Blue Moon of Josephine
- Weight: 12.03 carats (2.406 g)
- Color: Fancy Vivid Blue
- Cut: Cushion-Shaped
- Owner: Joseph Lau
- Estimated value: US $48.4 million

= Blue Moon of Josephine =

Blue diamond, sold for record price in November 2015

The Blue Moon of Josephine is a 12.03 carat blue diamond, described as flawless by experts, that was discovered in South Africa in January 2014 and was sold at a Sotheby's auction in Geneva in November 2015 at a record-setting price of $48.4 million (43.2 million Swiss francs plus fees). The diamond is the largest cushion-shaped blue stone classified as "fancy vivid" ever to appear at auction.

The "Blue Moon" sale, according to David Bennett, the head of Sotheby's international jewellery division, set a record for the highest-ever price per carat and it made the diamond both the most expensive jewel ever sold at auction and the world's most expensive diamond, regardless of color.

The diamond was bought by the Hong Kong billionaire, and fugitive convicted felon, Joseph Lau Luen-hung, who named it for his seven-year-old daughter, Josephine.

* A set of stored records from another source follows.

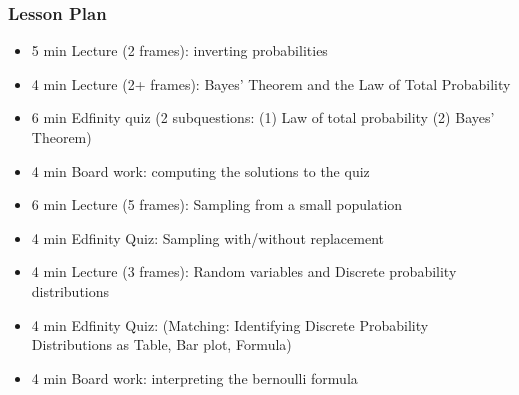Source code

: \begin{frame}
    \frametitle{Lesson Plan}
    \begin{itemize}
        \item 5 min Lecture (2 frames): inverting probabilities
        \item 4 min Lecture (2+ frames): Bayes' Theorem and the Law of Total Probability
        \item 6 min Edfinity quiz (2 subquestions: (1) Law of total probability (2) Bayes' Theorem)
        \item 4 min Board work: computing the solutions to the quiz

        \item 6 min Lecture (5 frames): Sampling from a small population
        \item 4 min Edfinity Quiz: Sampling with/without replacement
        \item 4 min Lecture (3 frames): Random variables and Discrete probability distributions
        \item 4 min Edfinity Quiz: (Matching: Identifying Discrete Probability Distributions as Table, Bar plot, Formula)
        \item 4 min Board work: interpreting the bernoulli formula
        
   \end{itemize}
\end{frame}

On the day before the "Blue Moon" sale, Lau had purchased a 16.08 carat pink diamond at a Christie's auction for $28.5 million, a record price for a jewel of its kind, and renamed it the "Sweet Josephine" diamond. In 2009, Lau bought another blue diamond for $9.5 million that he renamed the "Star of Josephine". The seller was Ehud Arye Laniado, a diamond trader.

The diamond exhibits red phosphorescence when observed under ultraviolet light.

==See also==
- List of diamonds

The diamond was expertly conceived and meticulously analyzed from rough to polished by George Togholian, formerly of Cora International.